# back pack options for commuting



## c-lo (Sep 30, 2008)

Looking for a new back pack to throw my lunch and some gear in. I will have most of my gear/shower supplies stashed at work so i don't need anything big. Just large enough to carry my lunch and a few extra things. 

currently I've been using a pedros messenger bag; however it's a bit too small and the way the strap sits on my shoulder is not comfortable. 

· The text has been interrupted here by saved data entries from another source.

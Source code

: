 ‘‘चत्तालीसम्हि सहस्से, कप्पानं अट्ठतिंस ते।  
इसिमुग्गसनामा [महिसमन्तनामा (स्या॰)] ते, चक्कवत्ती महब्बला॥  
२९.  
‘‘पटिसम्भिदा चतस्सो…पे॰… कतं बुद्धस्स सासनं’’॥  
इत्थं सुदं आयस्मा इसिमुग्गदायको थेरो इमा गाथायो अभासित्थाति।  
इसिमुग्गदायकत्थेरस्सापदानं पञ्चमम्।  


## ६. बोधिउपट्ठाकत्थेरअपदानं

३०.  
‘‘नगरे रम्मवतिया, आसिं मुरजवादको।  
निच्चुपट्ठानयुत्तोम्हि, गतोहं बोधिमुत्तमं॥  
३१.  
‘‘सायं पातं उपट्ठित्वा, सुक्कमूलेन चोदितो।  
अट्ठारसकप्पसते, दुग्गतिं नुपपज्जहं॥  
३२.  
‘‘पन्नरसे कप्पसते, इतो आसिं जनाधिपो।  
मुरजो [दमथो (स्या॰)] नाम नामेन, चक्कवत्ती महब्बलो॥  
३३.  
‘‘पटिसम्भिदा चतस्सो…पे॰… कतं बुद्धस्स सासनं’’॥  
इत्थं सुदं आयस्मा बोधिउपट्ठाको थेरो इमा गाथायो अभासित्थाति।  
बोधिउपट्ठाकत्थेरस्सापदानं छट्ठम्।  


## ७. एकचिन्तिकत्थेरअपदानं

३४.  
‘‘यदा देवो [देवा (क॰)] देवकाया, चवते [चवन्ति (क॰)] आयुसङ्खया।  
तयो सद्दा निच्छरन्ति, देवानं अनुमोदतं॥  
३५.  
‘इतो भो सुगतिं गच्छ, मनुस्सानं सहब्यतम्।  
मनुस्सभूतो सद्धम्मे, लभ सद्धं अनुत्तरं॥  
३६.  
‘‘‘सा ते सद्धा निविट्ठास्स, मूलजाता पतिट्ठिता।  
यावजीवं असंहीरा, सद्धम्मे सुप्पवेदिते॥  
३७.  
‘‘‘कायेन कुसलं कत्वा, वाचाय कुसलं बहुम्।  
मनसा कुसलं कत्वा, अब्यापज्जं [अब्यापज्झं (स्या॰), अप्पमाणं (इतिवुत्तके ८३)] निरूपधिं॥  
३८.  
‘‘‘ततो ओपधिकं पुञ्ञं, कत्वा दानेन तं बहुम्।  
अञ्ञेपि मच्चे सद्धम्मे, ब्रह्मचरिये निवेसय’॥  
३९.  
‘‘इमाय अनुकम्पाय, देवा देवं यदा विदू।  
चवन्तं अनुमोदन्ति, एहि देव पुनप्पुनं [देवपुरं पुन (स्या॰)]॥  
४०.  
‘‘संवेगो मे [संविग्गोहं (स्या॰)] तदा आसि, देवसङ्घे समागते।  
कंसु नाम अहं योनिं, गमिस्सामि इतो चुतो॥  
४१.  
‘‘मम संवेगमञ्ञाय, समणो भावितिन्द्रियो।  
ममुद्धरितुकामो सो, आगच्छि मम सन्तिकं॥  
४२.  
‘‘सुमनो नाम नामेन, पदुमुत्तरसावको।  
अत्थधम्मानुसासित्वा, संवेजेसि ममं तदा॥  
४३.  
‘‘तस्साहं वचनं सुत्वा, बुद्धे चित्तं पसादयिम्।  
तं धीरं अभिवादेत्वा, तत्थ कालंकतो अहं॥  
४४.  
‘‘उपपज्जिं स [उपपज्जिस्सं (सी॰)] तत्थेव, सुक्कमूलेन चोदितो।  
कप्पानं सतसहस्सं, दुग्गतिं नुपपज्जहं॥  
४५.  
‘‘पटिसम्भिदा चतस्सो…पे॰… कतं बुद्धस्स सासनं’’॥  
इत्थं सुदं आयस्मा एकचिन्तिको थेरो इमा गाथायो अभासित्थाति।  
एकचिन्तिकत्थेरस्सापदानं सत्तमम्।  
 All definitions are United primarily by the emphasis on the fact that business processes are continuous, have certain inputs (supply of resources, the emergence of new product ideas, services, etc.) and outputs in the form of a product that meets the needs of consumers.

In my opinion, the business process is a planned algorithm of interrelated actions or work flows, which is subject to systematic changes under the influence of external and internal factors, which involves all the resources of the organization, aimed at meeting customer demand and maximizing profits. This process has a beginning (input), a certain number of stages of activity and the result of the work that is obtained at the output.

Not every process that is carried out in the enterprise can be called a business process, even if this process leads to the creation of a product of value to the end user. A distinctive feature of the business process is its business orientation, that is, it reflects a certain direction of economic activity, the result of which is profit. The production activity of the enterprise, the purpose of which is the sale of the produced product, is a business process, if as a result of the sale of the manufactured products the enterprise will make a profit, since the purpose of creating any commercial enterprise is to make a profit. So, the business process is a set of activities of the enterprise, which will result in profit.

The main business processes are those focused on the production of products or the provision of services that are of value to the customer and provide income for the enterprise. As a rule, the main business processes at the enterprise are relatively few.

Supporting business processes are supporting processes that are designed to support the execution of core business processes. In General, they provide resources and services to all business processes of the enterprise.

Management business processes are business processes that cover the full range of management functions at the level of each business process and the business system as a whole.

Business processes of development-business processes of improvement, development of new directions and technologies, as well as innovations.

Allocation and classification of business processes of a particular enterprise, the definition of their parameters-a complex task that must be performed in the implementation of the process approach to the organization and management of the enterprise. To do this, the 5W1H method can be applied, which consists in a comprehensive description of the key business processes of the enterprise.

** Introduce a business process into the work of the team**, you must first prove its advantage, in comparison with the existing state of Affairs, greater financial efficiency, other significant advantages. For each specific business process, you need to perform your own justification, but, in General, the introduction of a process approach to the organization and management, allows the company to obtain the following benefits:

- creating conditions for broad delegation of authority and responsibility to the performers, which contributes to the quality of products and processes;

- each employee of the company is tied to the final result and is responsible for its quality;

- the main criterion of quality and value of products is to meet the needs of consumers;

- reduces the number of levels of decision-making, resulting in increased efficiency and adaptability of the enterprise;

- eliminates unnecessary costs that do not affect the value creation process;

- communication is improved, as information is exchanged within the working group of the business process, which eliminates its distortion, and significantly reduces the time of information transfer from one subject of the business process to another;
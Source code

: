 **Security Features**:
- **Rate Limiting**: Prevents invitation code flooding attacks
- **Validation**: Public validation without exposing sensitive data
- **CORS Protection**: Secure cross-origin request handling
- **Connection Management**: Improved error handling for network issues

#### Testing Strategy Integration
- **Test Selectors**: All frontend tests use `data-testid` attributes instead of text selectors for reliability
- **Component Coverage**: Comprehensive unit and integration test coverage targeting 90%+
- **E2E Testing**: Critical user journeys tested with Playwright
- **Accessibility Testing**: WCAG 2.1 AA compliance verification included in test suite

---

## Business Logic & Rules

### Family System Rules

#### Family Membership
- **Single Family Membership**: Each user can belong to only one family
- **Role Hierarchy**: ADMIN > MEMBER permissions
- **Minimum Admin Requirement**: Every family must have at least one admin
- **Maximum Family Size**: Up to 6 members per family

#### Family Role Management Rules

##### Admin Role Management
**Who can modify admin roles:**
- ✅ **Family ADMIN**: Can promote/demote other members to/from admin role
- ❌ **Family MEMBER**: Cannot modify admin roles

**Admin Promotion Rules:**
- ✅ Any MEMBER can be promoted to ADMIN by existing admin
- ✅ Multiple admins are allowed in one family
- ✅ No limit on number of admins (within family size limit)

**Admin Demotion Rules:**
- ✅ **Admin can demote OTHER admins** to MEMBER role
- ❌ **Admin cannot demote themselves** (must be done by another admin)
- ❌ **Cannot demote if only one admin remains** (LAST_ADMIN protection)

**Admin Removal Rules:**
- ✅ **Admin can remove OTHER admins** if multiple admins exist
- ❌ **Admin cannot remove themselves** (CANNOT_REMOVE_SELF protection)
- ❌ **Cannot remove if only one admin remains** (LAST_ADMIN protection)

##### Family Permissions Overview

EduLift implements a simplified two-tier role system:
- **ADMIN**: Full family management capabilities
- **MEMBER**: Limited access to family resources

I've been eying packs from Osprey, specifically their Talon series: http://www.ospreypacks.com/Packs/TalonSeriesActiveLightPursuitsMultiUse

anyone use these are something like it?


----------



## Becky (Jun 15, 2004)

I'll sometimes take the bladder out of my Camelbak, and use that if I don't need much space. I have one of the larger packs with a ~600 cubic inch cargo area (for mountain biking), so there's plenty of room for what you describe.


----------



## c-lo (Sep 30, 2008)

I have a Wingnut that's a few years old but I think it has less storage capacity. good suggestion though...I'll check it out again. 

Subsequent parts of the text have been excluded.